Information given:
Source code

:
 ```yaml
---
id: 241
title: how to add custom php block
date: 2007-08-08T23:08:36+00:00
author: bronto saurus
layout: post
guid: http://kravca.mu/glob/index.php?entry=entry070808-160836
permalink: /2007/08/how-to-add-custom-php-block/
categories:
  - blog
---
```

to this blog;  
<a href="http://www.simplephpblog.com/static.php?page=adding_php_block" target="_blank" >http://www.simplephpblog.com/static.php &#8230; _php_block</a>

...

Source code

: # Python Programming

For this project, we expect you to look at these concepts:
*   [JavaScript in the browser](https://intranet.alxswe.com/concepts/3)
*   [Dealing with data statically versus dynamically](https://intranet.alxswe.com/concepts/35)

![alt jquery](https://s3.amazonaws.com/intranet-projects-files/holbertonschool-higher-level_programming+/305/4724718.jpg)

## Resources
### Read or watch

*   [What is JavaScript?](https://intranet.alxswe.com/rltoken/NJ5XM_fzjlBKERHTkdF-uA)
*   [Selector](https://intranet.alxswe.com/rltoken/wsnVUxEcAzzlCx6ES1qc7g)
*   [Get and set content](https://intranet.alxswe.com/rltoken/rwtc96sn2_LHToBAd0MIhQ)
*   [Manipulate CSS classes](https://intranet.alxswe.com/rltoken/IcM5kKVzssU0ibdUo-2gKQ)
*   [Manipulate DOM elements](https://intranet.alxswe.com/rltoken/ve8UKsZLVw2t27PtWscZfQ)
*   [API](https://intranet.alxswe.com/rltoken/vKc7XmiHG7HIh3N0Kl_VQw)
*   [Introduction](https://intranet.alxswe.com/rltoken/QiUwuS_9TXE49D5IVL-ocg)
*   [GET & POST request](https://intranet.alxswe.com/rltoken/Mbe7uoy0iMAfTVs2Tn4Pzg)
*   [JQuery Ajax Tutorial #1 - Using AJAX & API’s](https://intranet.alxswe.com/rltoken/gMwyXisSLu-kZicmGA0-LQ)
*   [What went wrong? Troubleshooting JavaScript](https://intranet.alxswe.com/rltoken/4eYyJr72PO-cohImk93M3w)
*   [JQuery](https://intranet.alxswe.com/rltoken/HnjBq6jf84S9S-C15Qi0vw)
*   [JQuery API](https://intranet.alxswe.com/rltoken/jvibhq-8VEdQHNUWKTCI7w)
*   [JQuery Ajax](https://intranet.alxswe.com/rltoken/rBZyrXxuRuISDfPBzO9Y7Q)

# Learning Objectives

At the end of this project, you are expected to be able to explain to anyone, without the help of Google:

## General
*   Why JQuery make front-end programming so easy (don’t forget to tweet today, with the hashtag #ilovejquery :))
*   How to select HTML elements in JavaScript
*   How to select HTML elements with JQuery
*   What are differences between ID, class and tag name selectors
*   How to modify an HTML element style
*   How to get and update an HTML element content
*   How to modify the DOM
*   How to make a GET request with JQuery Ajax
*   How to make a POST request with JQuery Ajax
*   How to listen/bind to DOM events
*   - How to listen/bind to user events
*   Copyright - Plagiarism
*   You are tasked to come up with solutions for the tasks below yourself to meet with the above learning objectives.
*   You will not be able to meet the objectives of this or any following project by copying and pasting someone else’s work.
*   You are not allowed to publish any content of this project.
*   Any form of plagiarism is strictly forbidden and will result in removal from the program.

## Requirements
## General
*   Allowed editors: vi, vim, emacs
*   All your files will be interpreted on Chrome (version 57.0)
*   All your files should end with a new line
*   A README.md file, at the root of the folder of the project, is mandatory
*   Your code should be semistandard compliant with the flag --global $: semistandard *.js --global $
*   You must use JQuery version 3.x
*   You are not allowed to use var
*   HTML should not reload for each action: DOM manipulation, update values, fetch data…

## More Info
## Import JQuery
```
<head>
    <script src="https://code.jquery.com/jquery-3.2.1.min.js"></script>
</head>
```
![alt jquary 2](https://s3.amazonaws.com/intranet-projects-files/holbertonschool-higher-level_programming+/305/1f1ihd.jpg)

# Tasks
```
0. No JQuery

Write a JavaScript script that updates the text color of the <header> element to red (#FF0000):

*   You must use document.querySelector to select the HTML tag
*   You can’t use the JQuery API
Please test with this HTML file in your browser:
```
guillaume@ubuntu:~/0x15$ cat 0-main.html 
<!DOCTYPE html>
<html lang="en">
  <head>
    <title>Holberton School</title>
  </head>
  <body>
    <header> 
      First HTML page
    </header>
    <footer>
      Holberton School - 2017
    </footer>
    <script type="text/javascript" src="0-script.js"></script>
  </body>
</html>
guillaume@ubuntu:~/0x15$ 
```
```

--

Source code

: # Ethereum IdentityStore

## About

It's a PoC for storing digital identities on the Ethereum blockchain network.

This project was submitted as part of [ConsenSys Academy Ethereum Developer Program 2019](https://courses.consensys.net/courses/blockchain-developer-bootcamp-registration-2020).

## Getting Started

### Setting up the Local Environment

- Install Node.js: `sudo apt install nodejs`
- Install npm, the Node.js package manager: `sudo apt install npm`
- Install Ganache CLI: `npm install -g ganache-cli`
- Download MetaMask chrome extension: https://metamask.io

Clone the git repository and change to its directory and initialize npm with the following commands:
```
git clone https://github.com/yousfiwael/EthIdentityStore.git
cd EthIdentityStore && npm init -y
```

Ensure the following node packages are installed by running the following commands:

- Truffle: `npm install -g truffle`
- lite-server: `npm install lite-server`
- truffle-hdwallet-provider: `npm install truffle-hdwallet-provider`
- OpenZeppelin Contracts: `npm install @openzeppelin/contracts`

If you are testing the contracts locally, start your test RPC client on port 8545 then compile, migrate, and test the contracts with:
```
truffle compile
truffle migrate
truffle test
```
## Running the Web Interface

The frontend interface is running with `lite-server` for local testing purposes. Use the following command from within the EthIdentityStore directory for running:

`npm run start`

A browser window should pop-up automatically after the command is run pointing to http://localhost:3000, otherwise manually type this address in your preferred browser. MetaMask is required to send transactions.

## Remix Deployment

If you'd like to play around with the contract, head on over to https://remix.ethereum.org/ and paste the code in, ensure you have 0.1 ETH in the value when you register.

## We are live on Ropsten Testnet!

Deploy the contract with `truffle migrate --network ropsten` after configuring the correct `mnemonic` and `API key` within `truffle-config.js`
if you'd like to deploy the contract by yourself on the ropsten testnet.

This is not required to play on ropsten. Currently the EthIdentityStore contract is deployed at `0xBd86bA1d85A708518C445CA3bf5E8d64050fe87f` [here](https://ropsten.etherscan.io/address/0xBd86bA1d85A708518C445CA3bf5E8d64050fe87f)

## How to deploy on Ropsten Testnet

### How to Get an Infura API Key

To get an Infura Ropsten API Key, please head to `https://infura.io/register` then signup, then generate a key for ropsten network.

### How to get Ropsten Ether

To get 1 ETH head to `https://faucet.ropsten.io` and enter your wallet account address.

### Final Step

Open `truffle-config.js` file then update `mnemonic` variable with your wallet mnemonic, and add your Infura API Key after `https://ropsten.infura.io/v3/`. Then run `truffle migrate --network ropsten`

Task to complete:
Within the entries above, find every line where the string "required" occurs, and copy it.

Solution:
A browser window should pop-up automatically after the command is run pointing to http://localhost:3000, otherwise manually type this address in your preferred browser. MetaMask is required to send transactions.
This is not required to play on ropsten. Currently the EthIdentityStore contract is deployed at `0xBd86bA1d85A708518C445CA3bf5E8d64050fe87f` [here](https://ropsten.etherscan.io/address/0xBd86bA1d85A708518C445CA3bf5E8d64050fe87f)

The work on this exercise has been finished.